## [Data records]
- - - - -

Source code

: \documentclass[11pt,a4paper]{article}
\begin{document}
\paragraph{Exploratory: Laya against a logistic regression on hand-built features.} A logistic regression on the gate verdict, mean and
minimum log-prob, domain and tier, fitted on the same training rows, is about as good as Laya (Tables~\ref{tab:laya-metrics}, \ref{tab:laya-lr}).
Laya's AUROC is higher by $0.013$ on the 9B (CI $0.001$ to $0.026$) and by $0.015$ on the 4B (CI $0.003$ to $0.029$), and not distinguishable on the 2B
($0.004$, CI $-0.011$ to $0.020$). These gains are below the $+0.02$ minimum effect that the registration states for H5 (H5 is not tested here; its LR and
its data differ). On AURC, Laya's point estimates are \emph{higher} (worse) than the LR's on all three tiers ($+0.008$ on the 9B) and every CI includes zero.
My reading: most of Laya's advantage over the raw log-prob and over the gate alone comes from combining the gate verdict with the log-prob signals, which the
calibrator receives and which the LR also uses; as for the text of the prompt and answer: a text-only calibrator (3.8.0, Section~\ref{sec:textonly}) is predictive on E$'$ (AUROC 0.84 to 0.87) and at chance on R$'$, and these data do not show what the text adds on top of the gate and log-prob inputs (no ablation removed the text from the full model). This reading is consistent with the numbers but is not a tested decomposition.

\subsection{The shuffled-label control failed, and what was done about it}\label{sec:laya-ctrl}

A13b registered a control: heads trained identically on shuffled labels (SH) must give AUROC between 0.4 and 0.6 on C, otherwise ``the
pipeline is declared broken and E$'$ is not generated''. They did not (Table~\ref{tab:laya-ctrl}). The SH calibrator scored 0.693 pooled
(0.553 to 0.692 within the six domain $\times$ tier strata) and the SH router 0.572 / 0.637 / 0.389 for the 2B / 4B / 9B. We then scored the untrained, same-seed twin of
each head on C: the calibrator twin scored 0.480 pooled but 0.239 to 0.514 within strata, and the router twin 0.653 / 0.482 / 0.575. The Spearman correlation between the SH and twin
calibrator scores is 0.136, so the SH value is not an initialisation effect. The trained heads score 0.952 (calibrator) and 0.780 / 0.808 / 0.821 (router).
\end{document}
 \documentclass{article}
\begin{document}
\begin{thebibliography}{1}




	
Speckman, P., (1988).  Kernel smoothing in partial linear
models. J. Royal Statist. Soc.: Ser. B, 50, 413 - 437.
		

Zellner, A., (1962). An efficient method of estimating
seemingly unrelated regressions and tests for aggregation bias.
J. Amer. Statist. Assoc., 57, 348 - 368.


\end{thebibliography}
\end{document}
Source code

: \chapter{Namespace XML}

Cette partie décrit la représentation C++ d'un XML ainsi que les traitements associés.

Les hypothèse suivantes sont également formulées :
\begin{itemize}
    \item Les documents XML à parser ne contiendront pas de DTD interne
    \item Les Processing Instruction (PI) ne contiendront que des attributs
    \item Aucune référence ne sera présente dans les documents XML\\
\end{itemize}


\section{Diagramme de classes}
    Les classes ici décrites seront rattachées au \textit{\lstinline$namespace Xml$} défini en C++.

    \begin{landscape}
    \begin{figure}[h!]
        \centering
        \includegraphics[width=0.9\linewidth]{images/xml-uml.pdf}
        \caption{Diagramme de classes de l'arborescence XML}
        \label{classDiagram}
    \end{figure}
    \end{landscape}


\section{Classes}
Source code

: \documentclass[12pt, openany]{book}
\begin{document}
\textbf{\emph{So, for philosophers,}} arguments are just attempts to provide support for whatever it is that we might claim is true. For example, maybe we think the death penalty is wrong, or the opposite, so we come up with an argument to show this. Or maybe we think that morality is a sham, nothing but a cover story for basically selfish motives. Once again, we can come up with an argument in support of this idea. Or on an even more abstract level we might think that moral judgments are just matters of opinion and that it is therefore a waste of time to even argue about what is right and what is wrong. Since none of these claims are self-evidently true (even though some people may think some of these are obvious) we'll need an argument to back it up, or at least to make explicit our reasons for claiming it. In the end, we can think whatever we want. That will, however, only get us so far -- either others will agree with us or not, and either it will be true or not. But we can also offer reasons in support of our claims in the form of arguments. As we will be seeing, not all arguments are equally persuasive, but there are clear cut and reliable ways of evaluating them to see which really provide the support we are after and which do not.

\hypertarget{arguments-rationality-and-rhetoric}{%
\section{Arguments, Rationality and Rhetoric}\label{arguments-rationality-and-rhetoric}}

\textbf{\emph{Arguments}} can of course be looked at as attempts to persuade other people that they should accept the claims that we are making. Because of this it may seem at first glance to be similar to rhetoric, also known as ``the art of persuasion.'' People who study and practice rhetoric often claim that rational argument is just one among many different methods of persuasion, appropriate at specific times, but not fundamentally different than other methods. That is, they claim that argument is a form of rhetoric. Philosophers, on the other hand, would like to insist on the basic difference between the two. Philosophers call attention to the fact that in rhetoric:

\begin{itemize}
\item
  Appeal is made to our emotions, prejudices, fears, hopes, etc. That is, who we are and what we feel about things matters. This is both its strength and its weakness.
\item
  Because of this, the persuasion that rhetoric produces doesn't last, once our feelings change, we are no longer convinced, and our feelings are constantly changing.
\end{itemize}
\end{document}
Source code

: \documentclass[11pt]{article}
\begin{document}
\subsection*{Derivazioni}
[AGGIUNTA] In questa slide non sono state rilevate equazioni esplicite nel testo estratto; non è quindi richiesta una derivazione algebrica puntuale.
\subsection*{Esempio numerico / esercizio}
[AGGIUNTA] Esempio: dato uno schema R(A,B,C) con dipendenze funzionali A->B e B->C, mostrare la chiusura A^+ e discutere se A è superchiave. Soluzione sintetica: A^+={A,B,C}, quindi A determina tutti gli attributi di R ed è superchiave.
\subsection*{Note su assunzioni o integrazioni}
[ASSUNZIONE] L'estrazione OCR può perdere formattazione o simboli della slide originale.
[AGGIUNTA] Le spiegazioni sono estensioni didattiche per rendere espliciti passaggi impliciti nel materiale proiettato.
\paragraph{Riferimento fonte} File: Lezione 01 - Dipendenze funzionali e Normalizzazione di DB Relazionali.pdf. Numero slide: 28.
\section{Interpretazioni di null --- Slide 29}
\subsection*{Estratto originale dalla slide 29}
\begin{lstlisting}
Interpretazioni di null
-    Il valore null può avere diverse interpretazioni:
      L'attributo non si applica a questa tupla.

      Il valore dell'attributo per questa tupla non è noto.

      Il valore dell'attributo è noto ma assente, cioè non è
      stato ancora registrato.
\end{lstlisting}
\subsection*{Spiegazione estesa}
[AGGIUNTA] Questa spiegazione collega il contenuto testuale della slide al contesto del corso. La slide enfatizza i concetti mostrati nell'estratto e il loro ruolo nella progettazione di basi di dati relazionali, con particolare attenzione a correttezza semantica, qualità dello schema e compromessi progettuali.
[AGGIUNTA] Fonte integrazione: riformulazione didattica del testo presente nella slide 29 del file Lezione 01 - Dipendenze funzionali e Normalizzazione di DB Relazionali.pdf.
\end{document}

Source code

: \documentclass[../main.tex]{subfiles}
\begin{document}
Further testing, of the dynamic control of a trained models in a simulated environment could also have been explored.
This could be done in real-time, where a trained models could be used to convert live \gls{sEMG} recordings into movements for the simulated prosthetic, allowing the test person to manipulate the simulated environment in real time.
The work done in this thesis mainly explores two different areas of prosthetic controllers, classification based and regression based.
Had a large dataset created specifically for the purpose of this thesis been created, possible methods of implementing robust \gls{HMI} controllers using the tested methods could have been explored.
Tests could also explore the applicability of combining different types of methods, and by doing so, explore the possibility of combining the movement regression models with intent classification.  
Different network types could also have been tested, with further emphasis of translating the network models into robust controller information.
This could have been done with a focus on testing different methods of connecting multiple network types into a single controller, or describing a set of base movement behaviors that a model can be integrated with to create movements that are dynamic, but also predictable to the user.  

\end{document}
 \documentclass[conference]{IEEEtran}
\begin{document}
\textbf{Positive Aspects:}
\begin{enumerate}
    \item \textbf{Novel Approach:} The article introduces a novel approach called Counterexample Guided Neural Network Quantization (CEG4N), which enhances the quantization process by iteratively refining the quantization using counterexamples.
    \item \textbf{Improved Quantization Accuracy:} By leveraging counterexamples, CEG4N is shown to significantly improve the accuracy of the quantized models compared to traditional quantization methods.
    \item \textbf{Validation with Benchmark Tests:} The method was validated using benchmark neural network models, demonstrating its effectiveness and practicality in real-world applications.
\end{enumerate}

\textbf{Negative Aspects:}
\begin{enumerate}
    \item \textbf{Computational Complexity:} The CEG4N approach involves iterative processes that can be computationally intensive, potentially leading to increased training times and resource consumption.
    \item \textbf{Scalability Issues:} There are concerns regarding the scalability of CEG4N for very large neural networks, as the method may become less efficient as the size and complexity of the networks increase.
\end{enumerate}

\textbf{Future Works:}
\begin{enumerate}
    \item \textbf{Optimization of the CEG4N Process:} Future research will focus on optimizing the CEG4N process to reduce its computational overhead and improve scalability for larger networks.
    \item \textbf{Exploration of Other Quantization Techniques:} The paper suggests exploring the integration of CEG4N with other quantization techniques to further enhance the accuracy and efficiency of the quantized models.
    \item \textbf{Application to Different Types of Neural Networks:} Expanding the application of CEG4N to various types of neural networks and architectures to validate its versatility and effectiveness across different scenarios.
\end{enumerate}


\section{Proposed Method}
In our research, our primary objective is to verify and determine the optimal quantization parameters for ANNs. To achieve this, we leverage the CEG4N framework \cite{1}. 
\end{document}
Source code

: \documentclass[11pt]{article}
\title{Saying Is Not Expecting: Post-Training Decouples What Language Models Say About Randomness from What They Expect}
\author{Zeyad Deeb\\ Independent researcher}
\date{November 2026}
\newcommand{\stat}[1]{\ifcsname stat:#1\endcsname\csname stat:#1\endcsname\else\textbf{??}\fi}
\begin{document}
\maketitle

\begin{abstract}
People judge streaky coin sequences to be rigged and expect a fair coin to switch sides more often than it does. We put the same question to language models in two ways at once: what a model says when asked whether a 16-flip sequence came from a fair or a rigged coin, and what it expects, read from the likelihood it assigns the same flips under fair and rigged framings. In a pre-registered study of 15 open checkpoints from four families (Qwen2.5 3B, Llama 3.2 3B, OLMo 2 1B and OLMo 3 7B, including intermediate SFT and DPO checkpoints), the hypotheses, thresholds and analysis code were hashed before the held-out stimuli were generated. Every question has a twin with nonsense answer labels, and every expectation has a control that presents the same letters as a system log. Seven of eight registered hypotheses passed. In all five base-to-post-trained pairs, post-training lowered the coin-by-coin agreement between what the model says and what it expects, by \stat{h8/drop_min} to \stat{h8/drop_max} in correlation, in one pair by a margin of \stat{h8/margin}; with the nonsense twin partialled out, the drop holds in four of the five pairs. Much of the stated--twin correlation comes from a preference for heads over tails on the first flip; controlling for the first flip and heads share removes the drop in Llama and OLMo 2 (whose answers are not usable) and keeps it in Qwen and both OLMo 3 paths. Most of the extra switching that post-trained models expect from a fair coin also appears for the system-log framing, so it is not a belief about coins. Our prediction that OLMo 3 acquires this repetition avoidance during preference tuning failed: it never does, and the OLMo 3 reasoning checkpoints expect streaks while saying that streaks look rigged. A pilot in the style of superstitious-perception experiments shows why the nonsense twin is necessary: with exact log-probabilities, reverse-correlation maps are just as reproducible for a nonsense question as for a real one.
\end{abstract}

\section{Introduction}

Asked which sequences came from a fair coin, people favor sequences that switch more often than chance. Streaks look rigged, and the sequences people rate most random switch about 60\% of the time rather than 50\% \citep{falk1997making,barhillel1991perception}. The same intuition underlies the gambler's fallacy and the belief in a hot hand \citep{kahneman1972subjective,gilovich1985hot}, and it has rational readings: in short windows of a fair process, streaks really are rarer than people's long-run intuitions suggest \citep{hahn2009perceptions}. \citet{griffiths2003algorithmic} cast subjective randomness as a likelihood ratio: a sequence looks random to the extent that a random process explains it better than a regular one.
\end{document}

- - - - -

## [Task instructions]
Output exactly the lines of the material above from the one containing "The work done" up to and including the one containing "Had a large".

## [Result of the task]
The work done in this thesis mainly explores two different areas of prosthetic controllers, classification based and regression based.
Had a large dataset created specifically for the purpose of this thesis been created, possible methods of implementing robust \gls{HMI} controllers using the tested methods could have been explored.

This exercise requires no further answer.